Zurich: Six former UBS managers and traders have been banned for up to five years for alleged manipulation of foreign exchange and precious metals markets in the first sanctions handed out by authorities in a global investigation.
Swiss financial watchdog FINMA yesterday said the six, who were not named, were directly responsible for serious breaches of regulation and had been banned for between one and five years for failings related to currency and precious metals trading.
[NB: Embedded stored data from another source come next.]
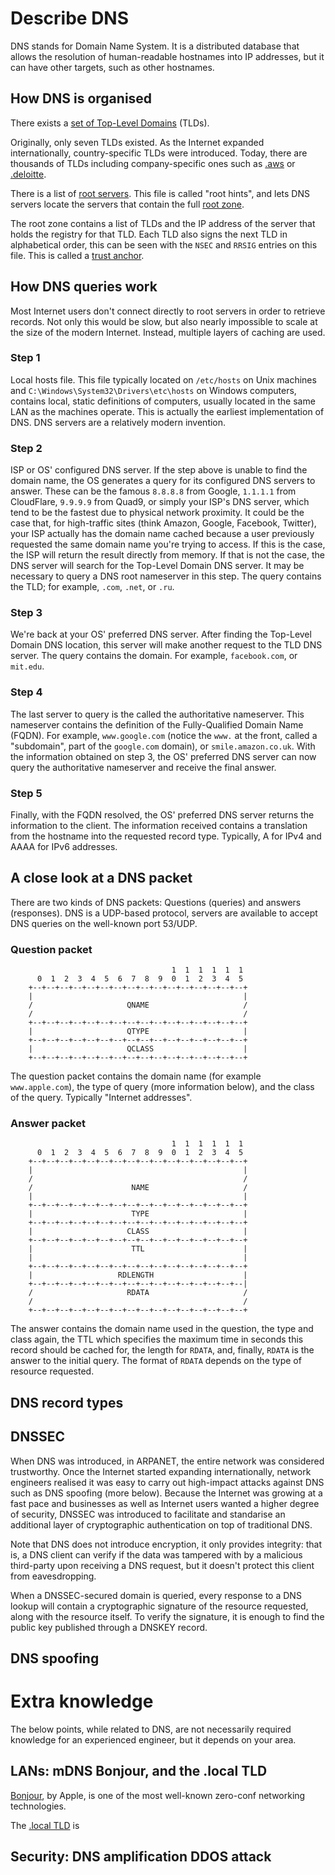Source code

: # Describe DNS

DNS stands for Domain Name System. It is a distributed database that allows the resolution of human-readable hostnames into IP addresses, but it can have other targets, such as other hostnames.

## How DNS is organised

There exists a [set of Top-Level Domains](https://en.wikipedia.org/wiki/List_of_Internet_top-level_domains) (TLDs).

Originally, only seven TLDs existed. As the Internet expanded internationally, country-specific TLDs were introduced. Today, there are thousands of TLDs including company-specific ones such as [.aws](https://nic.aws) or [.deloitte](https://home.deloitte).

There is a list of [root servers](https://www.internic.net/domain/named.root). This file is called "root hints", and lets DNS servers locate the servers that contain the full [root zone](http://www.internic.net/domain/root.zone).

The root zone contains a list of TLDs and the IP address of the server that holds the registry for that TLD. Each TLD also signs the next TLD in alphabetical order, this can be seen with the `NSEC` and `RRSIG` entries on this file. This is called a [trust anchor](https://en.wikipedia.org/wiki/Domain_Name_System_Security_Extensions#Trust_anchors_and_authentication_chains). 

## How DNS queries work

Most Internet users don't connect directly to root servers in order to retrieve records. Not only this would be slow, but also nearly impossible to scale at the size of the modern Internet. Instead, multiple layers of caching are used.

### Step 1

Local hosts file. This file typically located on `/etc/hosts` on Unix machines and `C:\Windows\System32\Drivers\etc\hosts` on Windows computers, contains local, static definitions of computers, usually located in the same LAN as the machines operate. This is actually the earliest implementation of DNS. DNS servers are a relatively modern invention.

### Step 2

ISP or OS' configured DNS server. If the step above is unable to find the domain name, the OS generates a query for its configured DNS servers to answer. These can be the famous `8.8.8.8` from Google, `1.1.1.1` from CloudFlare, `9.9.9.9` from Quad9, or simply your ISP's DNS server, which tend to be the fastest due to physical network proximity. It could be the case that, for high-traffic sites (think Amazon, Google, Facebook, Twitter), your ISP actually has the domain name cached because a user previously requested the same domain name you're trying to access. If this is the case, the ISP will return the result directly from memory. If that is not the case, the DNS server will search for the Top-Level Domain DNS server. It may be necessary to query a DNS root nameserver in this step. The query contains the TLD; for example, `.com`, `.net`, or `.ru`.

### Step 3

We're back at your OS' preferred DNS server. After finding the Top-Level Domain DNS location, this server will make another request to the TLD DNS server. The query contains the domain. For example, `facebook.com`, or `mit.edu`.

### Step 4

The last server to query is the called the authoritative nameserver. This nameserver contains the definition of the Fully-Qualified Domain Name (FQDN). For example, `www.google.com` (notice the `www.` at the front, called a "subdomain", part of the `google.com` domain), or `smile.amazon.co.uk`. With the information obtained on step 3, the OS' preferred DNS server can now query the authoritative nameserver and receive the final answer.

### Step 5

Finally, with the FQDN resolved, the OS' preferred DNS server returns the information to the client. The information received contains a translation from the hostname into the requested record type. Typically, A for IPv4 and AAAA for IPv6 addresses.

## A close look at a DNS packet

There are two kinds of DNS packets: Questions (queries) and answers (responses). DNS is a UDP-based protocol, servers are available to accept DNS queries on the well-known port 53/UDP.

### Question packet

```
                                    1  1  1  1  1  1
      0  1  2  3  4  5  6  7  8  9  0  1  2  3  4  5
    +--+--+--+--+--+--+--+--+--+--+--+--+--+--+--+--+
    |                                               |
    /                     QNAME                     /
    /                                               /
    +--+--+--+--+--+--+--+--+--+--+--+--+--+--+--+--+
    |                     QTYPE                     |
    +--+--+--+--+--+--+--+--+--+--+--+--+--+--+--+--+
    |                     QCLASS                    |
    +--+--+--+--+--+--+--+--+--+--+--+--+--+--+--+--+
```

The question packet contains the domain name (for example `www.apple.com`), the type of query (more information below), and the class of the query. Typically "Internet addresses".

### Answer packet

```
                                    1  1  1  1  1  1
      0  1  2  3  4  5  6  7  8  9  0  1  2  3  4  5
    +--+--+--+--+--+--+--+--+--+--+--+--+--+--+--+--+
    |                                               |
    /                                               /
    /                      NAME                     /
    |                                               |
    +--+--+--+--+--+--+--+--+--+--+--+--+--+--+--+--+
    |                      TYPE                     |
    +--+--+--+--+--+--+--+--+--+--+--+--+--+--+--+--+
    |                     CLASS                     |
    +--+--+--+--+--+--+--+--+--+--+--+--+--+--+--+--+
    |                      TTL                      |
    |                                               |
    +--+--+--+--+--+--+--+--+--+--+--+--+--+--+--+--+
    |                   RDLENGTH                    |
    +--+--+--+--+--+--+--+--+--+--+--+--+--+--+--+--|
    /                     RDATA                     /
    /                                               /
    +--+--+--+--+--+--+--+--+--+--+--+--+--+--+--+--+
```

The answer contains the domain name used in the question, the type and class again, the TTL which specifies the maximum time in seconds this record should be cached for, the length for `RDATA`, and, finally, `RDATA` is the answer to the initial query. The format of `RDATA` depends on the type of resource requested.


## DNS record types

## DNSSEC

When DNS was introduced, in ARPANET, the entire network was considered trustworthy. Once the Internet started expanding internationally, network engineers realised it was easy to carry out high-impact attacks against DNS such as DNS spoofing (more below). Because the Internet was growing at a fast pace and businesses as well as Internet users wanted a higher degree of security, DNSSEC was introduced to facilitate and standarise an additional layer of cryptographic authentication on top of traditional DNS.

Note that DNS does not introduce encryption, it only provides integrity: that is, a DNS client can verify if the data was tampered with by a malicious third-party upon receiving a DNS request, but it doesn't protect this client from eavesdropping.

When a DNSSEC-secured domain is queried, every response to a DNS lookup will contain a cryptographic signature of the resource requested, along with the resource itself. To verify the signature, it is enough to find the public key published through a DNSKEY record.

## DNS spoofing

# Extra knowledge

The below points, while related to DNS, are not necessarily required knowledge for an experienced engineer, but it depends on your area.

## LANs: mDNS Bonjour, and the .local TLD

[Bonjour](https://en.wikipedia.org/wiki/Bonjour_(software)), by Apple, is one of the most well-known zero-conf networking technologies.

The [.local TLD](https://en.wikipedia.org/wiki/.local) is 

## Security: DNS amplification DDOS attack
FINMA has stolen a march on worldwide criminal and regulatory peers, which are also investigating individuals for alleged misconduct in the $5 trillion-a-day currency market after seven banks were fined around $10 billion and four lenders pleaded guilty to attempted market
manipulation.
“Traders shared confidential client information, sometimes revealing the identity of clients to third parties, deliberately triggered stop-loss orders and engaged in front running,” FINMA said in a statement.
The traders repeatedly attempted to manipulate foreign exchange benchmarks, it said, while managers failed to adequately control and monitor chatroom conversations.
“Those responsible for the management of foreign exchange trading tolerated, and at times encouraged, behaviour which was improper and against the interests of clients,” FINMA said.
FINMA, which has been investigating 11 UBS staff since November 2014, did not name the six it has now banned, which is common practice in Switzerland due to strict
privacy rules.
It said only it had banned the former heads of global foreign exchange trading and global foreign exchange spot trading from holding senior management positions at FINMA–supervised firms for four and five years respectively.
It banned four traders in foreign exchange and precious metals from the bank’s spot trading desk in Opfikon, a municipality in the Swiss canton of Zurich, for at least one year each.
The watchdog, which in August dropped proceedings against four other UBS foreign exchange traders, is still considering action against one other individual.
UBS is one of the seven European and US banks to have been fined over currency market rigging after US and UK authorities described how traders gathered in chatrooms with names such as “The Cartel” and “The Mafia” to share confidential client information and co-ordinate trades to boost their own profits between 2008
and 2013.
UBS paid $545 million in May to settle regulatory investigations into both currency and interest rate manipulation.
Regulatory investigations into individuals elsewhere continue. In Britain, criminal proceedings take precedence over civil action.
To date, there has been one British arrest. Paul Nash, a former Royal Bank of Scotland foreign exchange trader, was arrested at the end of last year shortly before he planned to emigrate to Canada.
Meanwhile, UBS yesterday said it had successfully completed a previously announced cash tender offer to buy back senior, subordinated debt and covered bonds worth about $16.08bn as it seeks to benefit from lower interest rates.